My heart was crushed.

I ran home in tears and hid in my room for almost a week after that stupid festival. That night, I vowed into my damp pillowcase that I’d never speak to Darius Brighton again.

And for years, I never did.

All evening,I relive the story of how I came to hate Darius. Even hours later, when I’m tucked into my tiny couch-bed in my tiny bus in the woods, staring at all the stars through the window.

I still hate him to this day. Nothing is going to change that.

Not even the fact that he kissed me again. Not even the fact that I kissed him back.

I wish I could purge that damn memory from my head. But every time I close my eyes, I hear his voice again, the words he said to me right before he lowered his handsome face and put his heavenly lips on mine.

“…You’re beautiful, Ziggy…”

“…You are one of a kind…”

“…You just take my breath away every single time I see you…”

I know he didn’t mean it. He didn’t mean one word of it.

Yet still, a throbbing heat builds between my legs. I slide a hand up under my tank top to cup my aching breasts, flicking my thumb over my pointed nipples in turn.

Fuck. I hate myself for getting hot and bothered over that man. Even still, I can’t stop the lust roaring through my body.

The forest around me is completely silent except for the quiet sounds of the cicadas and the frogs in the bushes. There’s no one here to judge me but myself.

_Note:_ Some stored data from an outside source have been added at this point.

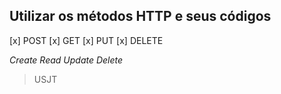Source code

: ## Utilizar os métodos HTTP e seus códigos

[x] POST 
[x] GET 
[x] PUT 
[x] DELETE

*Create Read Update Delete*
> USJT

No one will ever know, I whisper in my head.

For just one moment, I can allow myself to play along. To delve into the fantasy. My thoughts wander away and my imagination takes over from my rational mind.

I shut off my brain, toss my blanket aside and tear my panties down past my ankles. At the first swipe of my fingertips through my folds, I gasp. I’m…so…fucking…wet.